Dalam acara yang digelar di Gedung Serbaguna Universitas Lampung tersebut, Gubernur menegaskan bahwa mahasiswa bukan hanya mitra pemerintah, tetapi juga pengontrol kebijakan publik.
“Tempat mahasiswa adalah tempat yang tepat bagi kami untuk mendengar keluhan masyarakat. Kritik itu penting,” tegasnya di hadapan ratusan mahasiswa.
Kehadiran Gubernur dalam pelantikan BEM dinilai sebagai sinyal kuat bahwa pemerintah daerah membuka ruang dialog dengan kalangan akademisi di tengah tantangan pembangunan.
Mirza juga menyoroti pentingnya peran mahasiswa dalam menghadapi bonus demografi di Lampung, di mana sekitar 71 persen penduduk berada pada usia produktif.
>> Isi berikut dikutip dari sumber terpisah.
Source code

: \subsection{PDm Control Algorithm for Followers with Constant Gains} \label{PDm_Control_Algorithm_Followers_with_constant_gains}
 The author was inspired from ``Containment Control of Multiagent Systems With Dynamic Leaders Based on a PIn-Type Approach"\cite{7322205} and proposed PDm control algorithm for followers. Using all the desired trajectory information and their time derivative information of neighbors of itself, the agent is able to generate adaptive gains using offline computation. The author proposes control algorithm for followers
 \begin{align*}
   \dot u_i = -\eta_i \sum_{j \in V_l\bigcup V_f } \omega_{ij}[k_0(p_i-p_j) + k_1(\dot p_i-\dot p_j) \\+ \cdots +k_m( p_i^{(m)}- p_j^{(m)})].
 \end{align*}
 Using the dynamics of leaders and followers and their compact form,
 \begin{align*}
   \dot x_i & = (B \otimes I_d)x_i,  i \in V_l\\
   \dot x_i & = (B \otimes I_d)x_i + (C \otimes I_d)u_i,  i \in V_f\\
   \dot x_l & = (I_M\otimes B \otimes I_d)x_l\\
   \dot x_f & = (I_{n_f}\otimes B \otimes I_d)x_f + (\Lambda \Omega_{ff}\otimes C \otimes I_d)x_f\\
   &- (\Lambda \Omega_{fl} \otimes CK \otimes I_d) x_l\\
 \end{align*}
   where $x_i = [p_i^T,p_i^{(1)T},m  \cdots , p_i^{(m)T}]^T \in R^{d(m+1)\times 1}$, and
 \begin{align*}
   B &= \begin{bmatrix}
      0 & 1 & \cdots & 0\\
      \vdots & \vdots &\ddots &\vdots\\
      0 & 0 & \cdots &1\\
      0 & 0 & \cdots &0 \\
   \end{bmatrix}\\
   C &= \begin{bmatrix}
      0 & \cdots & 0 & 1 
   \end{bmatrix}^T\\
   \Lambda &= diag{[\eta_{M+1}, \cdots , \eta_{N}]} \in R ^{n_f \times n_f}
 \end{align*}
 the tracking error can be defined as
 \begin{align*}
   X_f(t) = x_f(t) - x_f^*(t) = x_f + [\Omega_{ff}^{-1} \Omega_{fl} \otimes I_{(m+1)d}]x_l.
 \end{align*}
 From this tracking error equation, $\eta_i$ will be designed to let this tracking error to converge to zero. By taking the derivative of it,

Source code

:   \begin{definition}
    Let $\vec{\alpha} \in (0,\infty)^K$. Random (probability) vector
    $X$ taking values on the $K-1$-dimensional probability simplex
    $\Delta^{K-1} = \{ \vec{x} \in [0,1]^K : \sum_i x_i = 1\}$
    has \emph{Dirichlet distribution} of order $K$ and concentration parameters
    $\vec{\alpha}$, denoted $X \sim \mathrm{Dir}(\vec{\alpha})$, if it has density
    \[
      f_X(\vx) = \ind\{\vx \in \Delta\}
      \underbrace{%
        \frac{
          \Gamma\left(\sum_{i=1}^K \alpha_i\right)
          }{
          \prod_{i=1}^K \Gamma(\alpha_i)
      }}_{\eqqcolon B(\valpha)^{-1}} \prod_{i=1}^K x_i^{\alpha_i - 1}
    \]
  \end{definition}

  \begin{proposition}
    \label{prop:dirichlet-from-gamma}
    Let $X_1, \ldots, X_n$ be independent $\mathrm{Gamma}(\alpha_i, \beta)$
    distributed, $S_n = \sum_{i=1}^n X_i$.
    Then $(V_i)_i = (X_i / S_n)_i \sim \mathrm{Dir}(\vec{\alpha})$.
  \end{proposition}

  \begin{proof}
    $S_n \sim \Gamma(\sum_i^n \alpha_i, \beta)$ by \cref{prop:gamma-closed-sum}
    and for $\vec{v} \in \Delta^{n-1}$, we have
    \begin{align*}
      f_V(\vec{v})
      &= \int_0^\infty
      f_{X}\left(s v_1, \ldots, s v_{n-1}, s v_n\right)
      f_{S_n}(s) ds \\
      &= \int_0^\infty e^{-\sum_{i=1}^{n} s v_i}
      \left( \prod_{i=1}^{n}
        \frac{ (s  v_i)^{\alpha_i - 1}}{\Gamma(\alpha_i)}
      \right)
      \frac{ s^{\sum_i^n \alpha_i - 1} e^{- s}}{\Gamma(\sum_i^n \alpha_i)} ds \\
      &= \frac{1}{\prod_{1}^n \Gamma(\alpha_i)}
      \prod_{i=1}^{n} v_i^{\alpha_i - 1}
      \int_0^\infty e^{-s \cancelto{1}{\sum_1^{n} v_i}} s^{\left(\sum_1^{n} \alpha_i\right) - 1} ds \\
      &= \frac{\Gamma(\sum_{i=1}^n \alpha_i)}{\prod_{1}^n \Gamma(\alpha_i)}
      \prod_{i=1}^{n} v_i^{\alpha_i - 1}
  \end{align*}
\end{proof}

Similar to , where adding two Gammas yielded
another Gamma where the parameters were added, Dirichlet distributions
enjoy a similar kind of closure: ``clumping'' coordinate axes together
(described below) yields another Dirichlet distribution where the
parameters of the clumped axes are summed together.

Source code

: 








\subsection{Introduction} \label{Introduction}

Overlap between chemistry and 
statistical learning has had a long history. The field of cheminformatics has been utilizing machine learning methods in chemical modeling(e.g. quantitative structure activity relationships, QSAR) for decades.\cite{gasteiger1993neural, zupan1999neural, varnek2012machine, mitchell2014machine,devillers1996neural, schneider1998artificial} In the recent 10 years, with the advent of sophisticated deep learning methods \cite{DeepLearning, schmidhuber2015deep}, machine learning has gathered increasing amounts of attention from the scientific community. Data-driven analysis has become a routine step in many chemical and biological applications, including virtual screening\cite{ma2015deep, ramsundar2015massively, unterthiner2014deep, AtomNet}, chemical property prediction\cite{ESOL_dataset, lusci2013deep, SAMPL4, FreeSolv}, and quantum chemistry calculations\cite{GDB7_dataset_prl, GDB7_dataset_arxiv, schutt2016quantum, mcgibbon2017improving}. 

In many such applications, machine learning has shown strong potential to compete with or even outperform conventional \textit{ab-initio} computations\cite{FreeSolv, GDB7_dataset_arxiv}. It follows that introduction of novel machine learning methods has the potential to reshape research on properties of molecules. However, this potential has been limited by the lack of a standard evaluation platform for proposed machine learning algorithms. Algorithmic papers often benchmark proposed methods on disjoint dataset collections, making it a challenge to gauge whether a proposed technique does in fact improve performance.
Menurutnya, kondisi ini bisa menjadi peluang besar atau justru ancaman jika tidak diiringi peningkatan kualitas sumber daya manusia.
“Mahasiswa harus menjadi pondasi menuju Indonesia Emas 2045,” ujarnya.
Acara tersebut turut dihadiri Ketua Komisi III DPR RI Habiburokhman yang juga memberikan pesan keras kepada mahasiswa agar tidak kehilangan daya kritis.
“Jangan pernah takut mengkritik jika kebijakan tidak berpihak pada rakyat, tapi tetap dengan cara intelektual,” katanya.
Pelantikan ini menandai dimulainya kepengurusan baru BEM Unila di bawah kepemimpinan Presiden Mahasiswa Aditya Putra Bayu bersama wakilnya Reza Ananta.
Di tengah dinamika global dan target Indonesia Emas 2045, pertemuan antara pemerintah dan mahasiswa ini menjadi sinyal penting bahwa peran generasi muda semakin diperhitungkan dalam arah kebijakan pembangunan daerah maupun nasional.